* TO DO
Gather from the listing below each line that includes the word "current", and copy it.

* SUPPLIED RECORDS
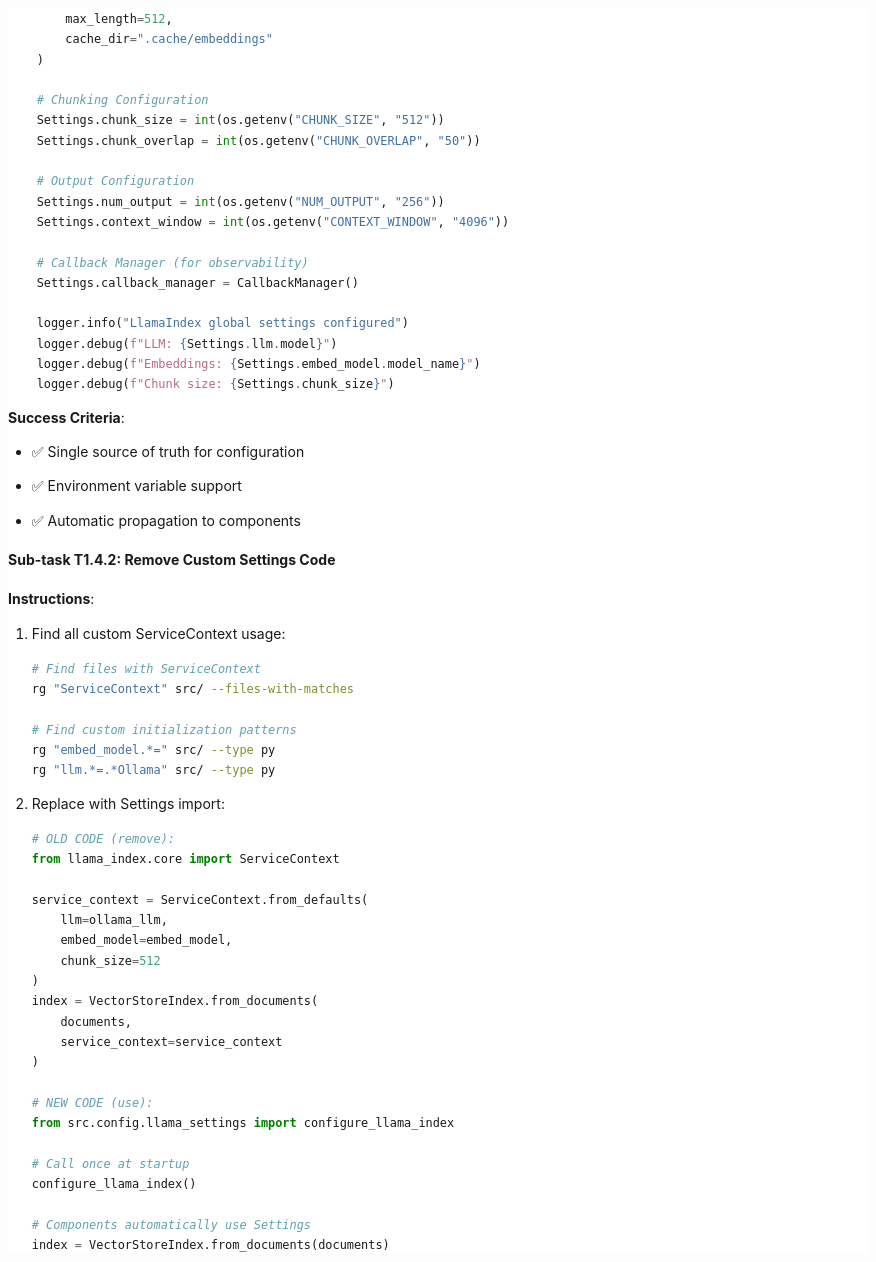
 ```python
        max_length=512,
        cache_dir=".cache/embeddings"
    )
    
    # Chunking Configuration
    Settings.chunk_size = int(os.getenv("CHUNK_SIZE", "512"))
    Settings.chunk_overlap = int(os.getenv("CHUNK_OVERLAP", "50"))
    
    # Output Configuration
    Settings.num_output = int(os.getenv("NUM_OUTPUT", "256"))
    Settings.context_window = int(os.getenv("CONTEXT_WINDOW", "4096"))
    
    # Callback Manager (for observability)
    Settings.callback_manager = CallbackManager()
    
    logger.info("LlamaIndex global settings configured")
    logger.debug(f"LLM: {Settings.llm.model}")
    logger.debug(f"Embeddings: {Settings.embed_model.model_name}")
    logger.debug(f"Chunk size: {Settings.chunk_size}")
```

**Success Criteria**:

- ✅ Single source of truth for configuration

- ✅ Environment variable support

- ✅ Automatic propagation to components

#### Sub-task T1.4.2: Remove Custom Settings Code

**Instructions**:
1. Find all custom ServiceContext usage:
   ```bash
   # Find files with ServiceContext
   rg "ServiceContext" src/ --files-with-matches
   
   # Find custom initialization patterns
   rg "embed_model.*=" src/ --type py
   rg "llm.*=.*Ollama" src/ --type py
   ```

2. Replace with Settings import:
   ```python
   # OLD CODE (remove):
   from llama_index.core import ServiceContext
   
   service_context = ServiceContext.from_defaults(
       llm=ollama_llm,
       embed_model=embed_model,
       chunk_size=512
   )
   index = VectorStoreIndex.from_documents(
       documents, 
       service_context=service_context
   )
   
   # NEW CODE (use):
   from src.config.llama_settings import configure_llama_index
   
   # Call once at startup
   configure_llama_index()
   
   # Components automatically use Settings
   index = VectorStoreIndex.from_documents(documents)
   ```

...

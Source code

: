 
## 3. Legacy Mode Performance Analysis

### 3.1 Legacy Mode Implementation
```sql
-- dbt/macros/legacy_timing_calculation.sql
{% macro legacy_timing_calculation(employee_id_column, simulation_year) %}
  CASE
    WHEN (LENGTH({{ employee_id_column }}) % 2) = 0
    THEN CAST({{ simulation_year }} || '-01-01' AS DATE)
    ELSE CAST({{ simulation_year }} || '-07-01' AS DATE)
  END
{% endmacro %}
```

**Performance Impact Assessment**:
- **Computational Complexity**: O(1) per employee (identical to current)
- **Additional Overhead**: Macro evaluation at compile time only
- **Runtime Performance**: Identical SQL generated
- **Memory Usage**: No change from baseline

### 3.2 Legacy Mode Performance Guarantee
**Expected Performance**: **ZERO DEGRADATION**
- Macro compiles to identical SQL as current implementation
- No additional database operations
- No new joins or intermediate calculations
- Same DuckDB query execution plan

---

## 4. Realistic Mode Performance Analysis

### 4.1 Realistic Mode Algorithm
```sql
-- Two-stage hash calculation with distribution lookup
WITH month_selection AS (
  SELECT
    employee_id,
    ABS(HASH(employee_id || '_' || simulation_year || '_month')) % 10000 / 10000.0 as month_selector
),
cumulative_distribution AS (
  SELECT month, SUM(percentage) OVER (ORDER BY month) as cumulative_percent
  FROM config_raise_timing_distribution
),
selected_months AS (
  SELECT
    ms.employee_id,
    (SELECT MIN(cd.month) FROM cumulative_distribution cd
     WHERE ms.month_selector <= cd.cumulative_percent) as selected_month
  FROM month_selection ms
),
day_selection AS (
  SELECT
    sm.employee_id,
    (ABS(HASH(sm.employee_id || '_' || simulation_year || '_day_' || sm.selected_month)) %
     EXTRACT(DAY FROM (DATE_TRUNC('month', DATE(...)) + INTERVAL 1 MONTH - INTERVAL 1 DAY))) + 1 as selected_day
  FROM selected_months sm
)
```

* WRITTEN ANSWER
- **Computational Complexity**: O(1) per employee (identical to current)
- Macro compiles to identical SQL as current implementation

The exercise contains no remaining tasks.